多くの会社では労務管理として勤務時間の記録が義務付けられていると思う。もちろん、成果が必ずしも労働時間に比例しないタイプの職種では裁量労働制を採用されていて、時間で評価せず成果だけを見るというケースもあるだろう。しかし、裁量労働制を採用しているからといって、会社の労務管理上、勤務時間の管理をしなくても良いという思い切った判断にはならないので、結局、裁量労働制であっても勤務時間の記録はしておく、という運用になっていると思う。

特に、労働基準監督局から目をつけられているような会社では、あの手この手で勤務時間を管理しようとする。例えば、ビルのゲートの出入りのログから勤務時間を把握したり、ビルに出入りせずともリモートアクセスにより仕事ができてしまう場合は、パソコンの起動時間や停止時間のログを利用したり様々な工夫を凝らすことになる。

ところが、前述のタイプの人々はこれらのルールの穴をかいくぐってでも、自分のパフォーマンスが高いことを着飾ろうとする。 生産性の分母である時間を少なく見せることで自分がハイパフォーマンスな人間であるかのように見せようとするのである。

使った時間を過小に見せる行為は終わりの始まり

前述のようなタイプの人々が、ただの無能な人間なのであればそれは仕方ないね、がんばってね、という話で終わらせて良いと思う。彼らは、そうまでしなければ求められるレベルに達しないことを認めた上で時間に訴えているのである。もちろん、労務管理上問題があるのかもしれないが、あの手この手で防ごうとしているのに、そこを突いてまでそうしたいのだから止める必要もなかろう。好きにさせれば良い。

ただ、これらのタイプの人々は、その後に起こることに対して想像力が欠如していると言わざるを得ない。

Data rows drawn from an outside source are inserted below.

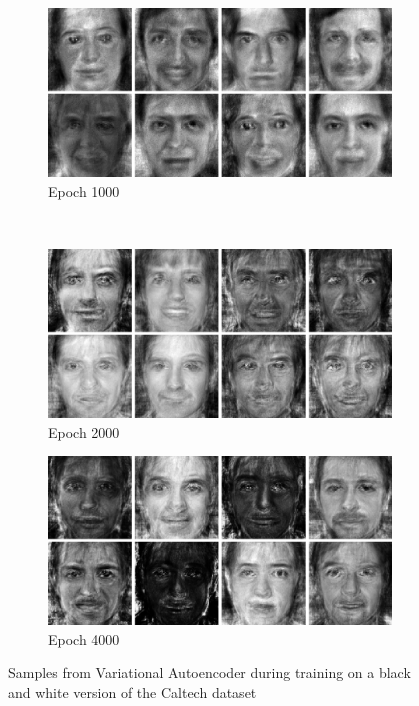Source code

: \begin{figure}[h!]
    \begin{subfigure}[b]{0.45\textwidth}
         \includegraphics[width=\textwidth]{fig/vae/caltech_epoch1000}
        \caption{Epoch 1000}
    \end{subfigure}
    ~
    \begin{subfigure}[b]{0.45\textwidth}
         \includegraphics[width=\textwidth]{fig/vae/caltech_epoch2000}
        \caption{Epoch 2000}
    \end{subfigure}

    \begin{subfigure}[b]{\textwidth}
         \includegraphics[width=\textwidth]{fig/vae/caltech_epoch4000}
        \caption{Epoch 4000}
    \end{subfigure}
    \caption{Samples from Variational Autoencoder  during training on a black and white version of the Caltech dataset}
    \label{vaq-bwcaltech-samples}
\end{figure}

マネージャは、成果 / 時間 で生産性をはかり、計画を立てている。「この人はこれくらいの生産性を期待して良い」というある種の物差しが、これまでの成果の積み重ねと信頼関係によって醸成されていく。もうこの時点で想像できたとは思うが、上述のようにパフォーマンスを偽装して生きている人々は、偽装されたパフォーマンスを元に次の計画に投げ込まれることになるので、嘘で嘘を塗り固めた人生を歩み始めることになり、やがては破綻する。

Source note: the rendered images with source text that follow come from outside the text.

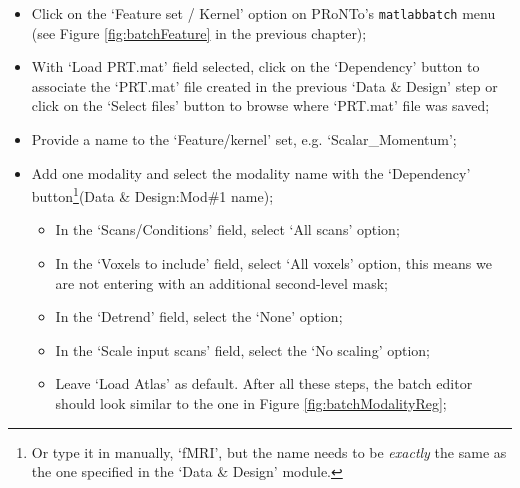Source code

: \begin{itemize}

    \item Click on the `Feature set / Kernel' option on PRoNTo's {\tt matlabbatch} menu (see Figure \ref{fig:batchFeature} in the previous chapter);
    
     \item With `Load PRT.mat' field selected, click on the `Dependency' button to associate the `PRT.mat' file created in the previous `Data \& Design' step or click on the `Select files' button to browse where `PRT.mat' file was saved;

    \item Provide a name to the `Feature/kernel' set, e.g. `Scalar\_Momentum';
    
    \item Add one modality and select the modality name with the `Dependency' button\footnote{Or type it in manually, `fMRI', but the name needs to be {\it exactly} the same as the one specified in the `Data \& Design' module.}(Data \& Design:Mod\#1 name);
	
		\begin{itemize}
	
	\item In the `Scans/Conditions' field, select `All scans' option;
	
	\item In the `Voxels to include' field, select `All voxels' option, this means we are not entering with an additional second-level mask;
	
	\item In the `Detrend' field, select the `None' option;
	
	\item In the `Scale input scans' field, select the `No scaling' option;
	
	\item Leave `Load Atlas' as default. After all these steps, the batch editor should look similar to the one in Figure \ref{fig:batchModalityReg};
	

\end{itemize}
\end{itemize}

少し背伸びをしてワンランク上の仕事にチャレンジするという姿勢は、人を成長させる大きな原動力になることは経験上よく分かる。しかし、パフォーマンスを偽装することは誰も幸せにならないことはよく考えておいたほうが良い。

裁量労働だからどうせ勤務時間を多く申告しても、少なく申告しても残業代は変わらない。つまり、手元に入る給料は変わらない。だったら勤務時間を過小に申告してプロジェクト原価を少なくしたほうが良い。と考えている人は危険なので今すぐやめたほうが良い。その行為は自分の価値を下げ、自分自身を安売りする行為を意味することをよく考えて欲しい。そしてやがては、労務や財務に関する法に抵触するだけでなく、そのプロジェクトもいつか破綻する。

「給料は変わらないから勤務時間を過小に申告しろ」などという不届きなマネージャがいたとしたら論外なので、今すぐしかるべきところに通報したほうが良い。これはあなたの仕事を愚弄していることにほかならない。

この期に及んで「そうはいっても、顧客からもらえる金額が決まっている以上、そこにハマるようにプロジェクト原価をコントロールするしかない」と言い出そうとしているのなら、お前はもう死んでいる。顧客との信頼関係もなく、労使の関係も破綻し、身も心も滅ぼされてゆく。

嘘で嘘を塗り固めている人は、そのことに誰かが気づいていたとしても、誰からも助けを得られない。それは「好きでやっているんでしょ」とまわりは言わざるを得ないからだ。事実を事実としてしっかり受け止めた上で会話して、解決策を導いていくことが正しい姿である。人間一人ができることなどたかが知れている。相談して、解決して、もっと大きなことを成し遂げられるように力を合わせるべきである。